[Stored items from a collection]
*****
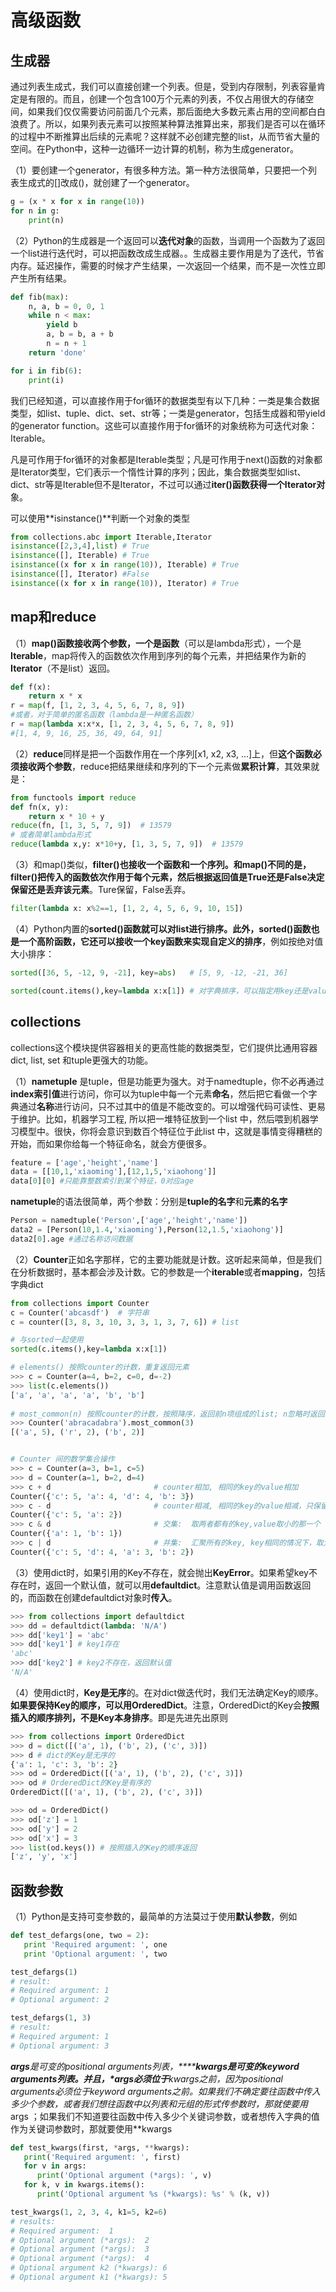 # 高级函数

## 生成器

​		通过列表生成式，我们可以直接创建一个列表。但是，受到内存限制，列表容量肯定是有限的。而且，创建一个包含100万个元素的列表，不仅占用很大的存储空间，如果我们仅仅需要访问前面几个元素，那后面绝大多数元素占用的空间都白白浪费了。所以，如果列表元素可以按照某种算法推算出来，那我们是否可以在循环的过程中不断推算出后续的元素呢？这样就不必创建完整的list，从而节省大量的空间。在Python中，这种一边循环一边计算的机制，称为生成generator。

（1）要创建一个generator，有很多种方法。第一种方法很简单，只要把一个列表生成式的[]改成()，就创建了一个generator。

```python
g = (x * x for x in range(10))
for n in g:
    print(n)

```

（2）Python的生成器是一个返回可以**迭代对象**的函数，当调用一个函数为了返回一个list进行迭代时，可以把函数改成生成器。。生成器主要作用是为了迭代，节省内存。延迟操作，需要的时候才产生结果，一次返回一个结果，而不是一次性立即产生所有结果。

```python
def fib(max):
    n, a, b = 0, 0, 1
    while n < max:
        yield b
        a, b = b, a + b
        n = n + 1
    return 'done'

for i in fib(6):
    print(i)
```

我们已经知道，可以直接作用于for循环的数据类型有以下几种：一类是集合数据类型，如list、tuple、dict、set、str等；一类是generator，包括生成器和带yield的generator function。这些可以直接作用于for循环的对象统称为可迭代对象：Iterable。

凡是可作用于for循环的对象都是Iterable类型；凡是可作用于next()函数的对象都是Iterator类型，它们表示一个惰性计算的序列；因此，集合数据类型如list、dict、str等是Iterable但不是Iterator，不过可以通过**iter()**函数获得一个**Iterator对**象。

可以使用**isinstance()**判断一个对象的类型

```python
from collections.abc import Iterable,Iterator
isinstance([2,3,4],list) # True
isinstance([], Iterable) # True
isinstance((x for x in range(10)), Iterable) # True
isinstance([], Iterator) #False
isinstance((x for x in range(10)), Iterator) # True
```



## map和reduce

（1）**map()**函数接收两个参数，一个是**函数**（可以是lambda形式），一个是**Iterable**，map将传入的函数依次作用到序列的每个元素，并把结果作为新的**Iterator**（不是list）返回。

```python
def f(x):
    return x * x
r = map(f, [1, 2, 3, 4, 5, 6, 7, 8, 9])
#或者，对于简单的匿名函数（lambda是一种匿名函数）
r = map(lambda x:x*x, [1, 2, 3, 4, 5, 6, 7, 8, 9])
#[1, 4, 9, 16, 25, 36, 49, 64, 91]
```

（2）**reduce**同样是把一个函数作用在一个序列[x1, x2, x3, ...]上，但**这个函数必须接收两个参数**，reduce把结果继续和序列的下一个元素做**累积计算**，其效果就是：

```python
from functools import reduce
def fn(x, y):
    return x * 10 + y
reduce(fn, [1, 3, 5, 7, 9])  # 13579
# 或者简单lambda形式
reduce(lambda x,y: x*10+y, [1, 3, 5, 7, 9])  # 13579
```

（3）和map()类似，**filter()**也接收一个函数和一个序列。和map()不同的是，filter()把传入的函数依次作用于每个元素，然后**根据返回值是True还是False决定保留还是丢弃该元素**。Ture保留，False丢弃。

```python
filter(lambda x: x%2==1, [1, 2, 4, 5, 6, 9, 10, 15])
```

（4）Python内置的**sorted()**函数就可以对list进行排序。此外，sorted()函数也是一个高阶函数，它还可以接收一个**key函数来实现自定义的排序**，例如按绝对值大小排序：

```python
sorted([36, 5, -12, 9, -21], key=abs)   # [5, 9, -12, -21, 36]

sorted(count.items(),key=lambda x:x[1]) # 对字典排序，可以指定用key还是value排序
```



## collections

collections这个模块提供容器相关的更高性能的数据类型，它们提供比通用容器 dict, list, set 和tuple更强大的功能。

（1）**nametuple** 是tuple，但是功能更为强大。对于namedtuple，你不必再通过**index索引值**进行访问，你可以为tuple中每一个元素**命名**，然后把它看做一个字典通过**名称**进行访问，只不过其中的值是不能改变的。可以增强代码可读性、更易于维护。比如，机器学习工程, 所以把一堆特征放到一个list 中，然后喂到机器学习模型中。很快，你将会意识到数百个特征位于此list 中，这就是事情变得糟糕的开始，而如果你给每一个特征命名，就会方便很多。

```python
feature = ['age','height','name']
data = [[10,1,'xiaoming'],[12,1,5,'xiaohong']]
data[0][0] #只能靠整数索引到某个特征，0对应age
```

**nametuple**的语法很简单，两个参数：分别是**tuple的名字**和**元素的名字**

```python
Person = namedtuple('Person',['age','height','name'])
data2 = [Person(10,1.4,'xiaoming'),Person(12,1.5,'xiaohong')]
data2[0].age #通过名称访问数据
```

（2）**Counter**正如名字那样，它的主要功能就是计数。这听起来简单，但是我们在分析数据时，基本都会涉及计数。它的参数是一个**iterable**或者**mapping**，包括字典dict

```python
from collections import Counter
c = Counter('abcasdf')  # 字符串
c = counter([3, 8, 3, 10, 3, 3, 1, 3, 7, 6]) # list

# 与sorted一起使用
sorted(c.items(),key=lambda x:x[1])

```

```python
# elements() 按照counter的计数，重复返回元素
>>> c = Counter(a=4, b=2, c=0, d=-2)
>>> list(c.elements())
['a', 'a', 'a', 'a', 'b', 'b']
 
# most_common(n) 按照counter的计数，按照降序，返回前n项组成的list; n忽略时返回全部
>>> Counter('abracadabra').most_common(3)
[('a', 5), ('r', 2), ('b', 2)]


# Counter 间的数学集合操作
>>> c = Counter(a=3, b=1, c=5)
>>> d = Counter(a=1, b=2, d=4)
>>> c + d                       # counter相加, 相同的key的value相加
Counter({'c': 5, 'a': 4, 'd': 4, 'b': 3})
>>> c - d                       # counter相减, 相同的key的value相减，只保留正值得value
Counter({'c': 5, 'a': 2})
>>> c & d                       # 交集:  取两者都有的key,value取小的那一个
Counter({'a': 1, 'b': 1})
>>> c | d                       # 并集:  汇聚所有的key, key相同的情况下，取大的value
Counter({'c': 5, 'd': 4, 'a': 3, 'b': 2})
```

（3）使用dict时，如果引用的Key不存在，就会抛出**KeyError**。如果希望key不存在时，返回一个默认值，就可以用**defaultdict**。注意默认值是调用函数返回的，而函数在创建defaultdict对象时**传入**。

```python
>>> from collections import defaultdict
>>> dd = defaultdict(lambda: 'N/A')
>>> dd['key1'] = 'abc'
>>> dd['key1'] # key1存在
'abc'
>>> dd['key2'] # key2不存在，返回默认值
'N/A'
```

（4）使用dict时，**Key是无序**的。在对dict做迭代时，我们无法确定Key的顺序。**如果要保持Key的顺序，可以用OrderedDict**。注意，OrderedDict的Key会**按照插入的顺序排列，不是Key本身排序**。即是先进先出原则

```python
>>> from collections import OrderedDict
>>> d = dict([('a', 1), ('b', 2), ('c', 3)])
>>> d # dict的Key是无序的
{'a': 1, 'c': 3, 'b': 2}
>>> od = OrderedDict([('a', 1), ('b', 2), ('c', 3)])
>>> od # OrderedDict的Key是有序的
OrderedDict([('a', 1), ('b', 2), ('c', 3)])

>>> od = OrderedDict()
>>> od['z'] = 1
>>> od['y'] = 2
>>> od['x'] = 3
>>> list(od.keys()) # 按照插入的Key的顺序返回
['z', 'y', 'x']
```



## 函数参数

（1）Python是支持可变参数的，最简单的方法莫过于使用**默认参数**，例如

```python
def test_defargs(one, two = 2):
   print 'Required argument: ', one
   print 'Optional argument: ', two

test_defargs(1)
# result:
# Required argument: 1
# Optional argument: 2

test_defargs(1, 3)
# result:
# Required argument: 1
# Optional argument: 3
```

***args**是可变的positional arguments列表，********kwargs**是可变的keyword arguments列表。并且，*args必须位于**kwargs之前，因为positional arguments必须位于keyword arguments之前。如果我们不确定要往函数中传入多少个参数，或者我们想往函数中以列表和元组的形式传参数时，那就使要用*args ；如果我们不知道要往函数中传入多少个关键词参数，或者想传入字典的值作为关键词参数时，那就要使用**kwargs

```python
def test_kwargs(first, *args, **kwargs):
   print('Required argument: ', first)
   for v in args:
      print('Optional argument (*args): ', v)
   for k, v in kwargs.items():
      print('Optional argument %s (*kwargs): %s' % (k, v))

test_kwargs(1, 2, 3, 4, k1=5, k2=6)
# results:
# Required argument:  1
# Optional argument (*args):  2
# Optional argument (*args):  3
# Optional argument (*args):  4
# Optional argument k2 (*kwargs): 6
# Optional argument k1 (*kwargs): 5
```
*****
_ACTION ITEM_:
Check each line above for the word "first", and copy the lines where it appears.

_RESPONSE TO THIS TASK_:
def test_kwargs(first, *args, **kwargs):
   print('Required argument: ', first)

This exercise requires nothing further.